# WORKING DATA:
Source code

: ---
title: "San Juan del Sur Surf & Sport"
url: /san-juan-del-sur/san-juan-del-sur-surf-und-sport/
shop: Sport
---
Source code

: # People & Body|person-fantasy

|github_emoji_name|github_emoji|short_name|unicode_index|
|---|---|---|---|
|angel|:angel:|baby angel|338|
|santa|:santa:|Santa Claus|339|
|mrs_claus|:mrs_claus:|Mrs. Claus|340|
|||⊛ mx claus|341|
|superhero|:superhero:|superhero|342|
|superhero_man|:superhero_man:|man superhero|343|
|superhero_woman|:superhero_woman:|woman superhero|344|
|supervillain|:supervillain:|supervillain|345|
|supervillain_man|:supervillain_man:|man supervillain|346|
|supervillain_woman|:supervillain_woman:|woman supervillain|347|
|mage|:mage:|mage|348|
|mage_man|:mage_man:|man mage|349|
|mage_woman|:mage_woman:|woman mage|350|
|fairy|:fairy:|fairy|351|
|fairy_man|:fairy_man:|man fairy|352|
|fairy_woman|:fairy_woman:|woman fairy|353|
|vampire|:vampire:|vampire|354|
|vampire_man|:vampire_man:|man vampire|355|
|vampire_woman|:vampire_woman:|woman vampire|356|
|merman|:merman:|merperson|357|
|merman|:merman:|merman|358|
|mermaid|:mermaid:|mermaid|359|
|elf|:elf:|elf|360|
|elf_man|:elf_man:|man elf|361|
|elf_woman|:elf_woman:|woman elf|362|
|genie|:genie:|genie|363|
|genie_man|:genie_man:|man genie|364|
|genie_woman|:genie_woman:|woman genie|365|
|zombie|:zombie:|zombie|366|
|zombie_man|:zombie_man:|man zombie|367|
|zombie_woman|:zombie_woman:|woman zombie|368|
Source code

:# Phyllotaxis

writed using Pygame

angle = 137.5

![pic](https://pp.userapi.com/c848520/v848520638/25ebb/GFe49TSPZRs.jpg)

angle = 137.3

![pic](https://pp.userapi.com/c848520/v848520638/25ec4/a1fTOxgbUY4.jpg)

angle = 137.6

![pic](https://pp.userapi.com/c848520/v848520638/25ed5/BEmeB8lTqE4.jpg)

# EXERCISE GOAL:
Determine how many lines in the data above contain the string "vampire". Give nothing except the number.

# REPLY TO THE TASK:
3